Mateusz Guzik <mjguzik@xxxxxxxxx> · Mon, 24 Feb 2025 19:46:52 +0100

On Mon, Feb 24, 2025 at 10:02:09AM -0800, Shakeel Butt wrote:
> What about pre-memcg-charged sheaves? We had to disable memcg charging
> of some kernel allocations and I think sheaves can help in reenabling
> it.

It has been several months since last I looked at memcg, so details are
fuzzy and I don't have time to refresh everything.

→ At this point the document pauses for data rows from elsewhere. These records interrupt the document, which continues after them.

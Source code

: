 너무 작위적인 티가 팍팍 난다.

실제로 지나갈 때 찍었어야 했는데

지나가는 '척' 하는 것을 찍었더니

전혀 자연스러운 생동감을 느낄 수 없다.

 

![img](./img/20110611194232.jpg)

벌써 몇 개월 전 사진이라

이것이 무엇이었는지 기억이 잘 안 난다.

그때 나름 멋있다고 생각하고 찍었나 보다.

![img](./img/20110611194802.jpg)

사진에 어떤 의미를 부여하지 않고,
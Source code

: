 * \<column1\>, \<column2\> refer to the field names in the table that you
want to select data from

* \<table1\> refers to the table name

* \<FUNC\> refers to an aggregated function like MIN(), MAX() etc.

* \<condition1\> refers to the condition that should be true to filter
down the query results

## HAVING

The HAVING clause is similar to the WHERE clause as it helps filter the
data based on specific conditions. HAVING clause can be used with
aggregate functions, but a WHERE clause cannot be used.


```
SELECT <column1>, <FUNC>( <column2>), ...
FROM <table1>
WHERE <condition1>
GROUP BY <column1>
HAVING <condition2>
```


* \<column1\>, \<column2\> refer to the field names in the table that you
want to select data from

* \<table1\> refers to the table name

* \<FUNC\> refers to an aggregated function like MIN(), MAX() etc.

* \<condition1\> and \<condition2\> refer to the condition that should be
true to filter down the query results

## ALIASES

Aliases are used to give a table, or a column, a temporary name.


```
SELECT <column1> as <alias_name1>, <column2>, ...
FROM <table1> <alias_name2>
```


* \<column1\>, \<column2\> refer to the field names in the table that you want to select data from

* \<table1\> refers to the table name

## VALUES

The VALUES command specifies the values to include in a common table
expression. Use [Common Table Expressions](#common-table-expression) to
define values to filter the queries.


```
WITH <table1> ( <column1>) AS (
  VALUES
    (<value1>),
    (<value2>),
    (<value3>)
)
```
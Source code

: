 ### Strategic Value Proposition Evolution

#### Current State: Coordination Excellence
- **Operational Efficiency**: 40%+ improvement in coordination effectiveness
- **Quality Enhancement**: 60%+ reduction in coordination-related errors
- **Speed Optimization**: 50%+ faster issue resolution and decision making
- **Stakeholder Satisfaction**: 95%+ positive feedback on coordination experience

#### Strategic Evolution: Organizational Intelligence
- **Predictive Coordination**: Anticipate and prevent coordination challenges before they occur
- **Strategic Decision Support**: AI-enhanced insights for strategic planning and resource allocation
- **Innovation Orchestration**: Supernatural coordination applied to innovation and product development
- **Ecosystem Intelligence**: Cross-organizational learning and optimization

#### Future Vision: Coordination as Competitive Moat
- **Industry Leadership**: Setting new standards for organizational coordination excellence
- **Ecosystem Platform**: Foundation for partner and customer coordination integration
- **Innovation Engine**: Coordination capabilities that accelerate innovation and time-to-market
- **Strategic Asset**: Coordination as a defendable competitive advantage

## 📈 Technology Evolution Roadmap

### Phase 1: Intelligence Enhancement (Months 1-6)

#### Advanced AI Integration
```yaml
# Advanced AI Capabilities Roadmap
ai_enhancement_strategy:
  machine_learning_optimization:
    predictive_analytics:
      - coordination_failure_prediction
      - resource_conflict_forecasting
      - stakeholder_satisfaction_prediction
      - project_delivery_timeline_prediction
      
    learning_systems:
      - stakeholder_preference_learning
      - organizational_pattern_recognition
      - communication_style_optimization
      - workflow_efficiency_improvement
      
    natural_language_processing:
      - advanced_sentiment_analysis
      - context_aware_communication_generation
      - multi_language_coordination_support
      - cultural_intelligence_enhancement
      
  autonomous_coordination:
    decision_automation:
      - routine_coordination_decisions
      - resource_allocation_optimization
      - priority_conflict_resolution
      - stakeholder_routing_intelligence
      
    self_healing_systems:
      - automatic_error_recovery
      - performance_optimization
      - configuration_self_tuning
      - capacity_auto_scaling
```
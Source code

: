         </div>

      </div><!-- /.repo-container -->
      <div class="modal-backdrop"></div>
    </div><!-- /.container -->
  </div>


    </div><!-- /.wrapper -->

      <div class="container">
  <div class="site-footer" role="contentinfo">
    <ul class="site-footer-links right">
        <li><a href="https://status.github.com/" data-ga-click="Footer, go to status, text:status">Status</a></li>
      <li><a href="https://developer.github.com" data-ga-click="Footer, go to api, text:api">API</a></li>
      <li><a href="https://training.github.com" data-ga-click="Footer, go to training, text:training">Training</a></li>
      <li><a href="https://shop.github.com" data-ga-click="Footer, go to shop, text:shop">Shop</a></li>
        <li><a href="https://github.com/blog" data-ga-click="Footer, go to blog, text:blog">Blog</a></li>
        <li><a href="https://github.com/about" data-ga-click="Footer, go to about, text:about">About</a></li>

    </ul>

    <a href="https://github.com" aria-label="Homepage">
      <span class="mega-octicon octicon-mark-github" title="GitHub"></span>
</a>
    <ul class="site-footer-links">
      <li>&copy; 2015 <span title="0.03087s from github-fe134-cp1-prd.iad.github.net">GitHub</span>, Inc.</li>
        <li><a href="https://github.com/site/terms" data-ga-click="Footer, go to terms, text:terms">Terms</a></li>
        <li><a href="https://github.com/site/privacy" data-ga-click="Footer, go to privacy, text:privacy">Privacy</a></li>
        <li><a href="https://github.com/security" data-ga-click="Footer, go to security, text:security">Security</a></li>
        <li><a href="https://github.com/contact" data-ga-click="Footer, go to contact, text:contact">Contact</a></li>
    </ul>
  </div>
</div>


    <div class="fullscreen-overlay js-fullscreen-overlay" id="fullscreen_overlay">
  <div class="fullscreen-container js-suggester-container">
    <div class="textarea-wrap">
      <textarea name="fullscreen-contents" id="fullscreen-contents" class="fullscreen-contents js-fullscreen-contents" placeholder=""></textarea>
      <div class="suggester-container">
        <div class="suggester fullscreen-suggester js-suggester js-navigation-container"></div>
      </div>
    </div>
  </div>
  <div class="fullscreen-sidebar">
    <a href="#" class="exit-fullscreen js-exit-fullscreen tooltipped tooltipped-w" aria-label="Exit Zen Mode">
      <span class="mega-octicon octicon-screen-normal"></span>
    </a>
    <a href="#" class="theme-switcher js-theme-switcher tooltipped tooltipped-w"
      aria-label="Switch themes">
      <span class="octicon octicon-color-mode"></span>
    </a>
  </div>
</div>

However, if memory serves right the primary problem was the irq on/off
trip associated with them (sometimes happening twice, second time with
refill_obj_stock()).

I think the real fix(tm) would recognize only some allocations need
interrupt safety -- as in some slabs should not be allowed to be used
outside of the process context. This is somewhat what sheaves is doing,
but can be applied without fronting the current kmem caching mechanism.
This may be a tough sell and even then it plays whackamole with patching
up all consumers.

Suppose it is not an option.

Then there are 2 ways that I considered.

The easiest splits memcg accounting for irq and process level -- similar
to what localtry thing is doing. this would only cost preemption off/on
trip in the common case and a branch on the current state. But suppose
this is a no-go as well.

My primary idea was using hand-rolled sequence counters and local 8-byte
cmpxchg (*without* the lock prefix, also not to be confused with 16-byte
used by the current slub fast path). Should this work, it would be
significantly faster than irq trips. 

The irq thing is there only to facilitate several fields being updated
or memcg itself getting replaced in an atomic manner for process vs
interrupt context.

The observation is that all values which are getting updated are 4
bytes. Then perhaps an additional counter can be added next to each one
so that an 8-byte cmpxchg is going to fail should an irq swoop in and
change stuff from under us.

The percpu state would have a sequence counter associated with the
assigned memcg_stock_pcp. The memcg_stock_pcp object would have the same
value replicated inside for every var which can be updated in the fast
path.

Then the fast path would only succeed if the value read off from per-cpu
did not change vs what's in the stock thing.

Any change to memcg_stock_pcp (e.g., rolling up bytes after passing the
page size threshold) would disable interrupts and modify all these
counters.

There is some more work needed to make sure the stock obj can be safely
swapped out for a new one and not accidentally have a value which lines
up with the prevoius one, I don't remember what I had for that (and yes,
I recognize a 4 byte value will invariably roll over and *in principle*
a conflict will be possible).

This is a rough outline since Vlasta keeps prodding me about it.

That said, maybe someone will have a better idea. The above is up for
grabs if someone wants to do it, I can't commit to looking at it.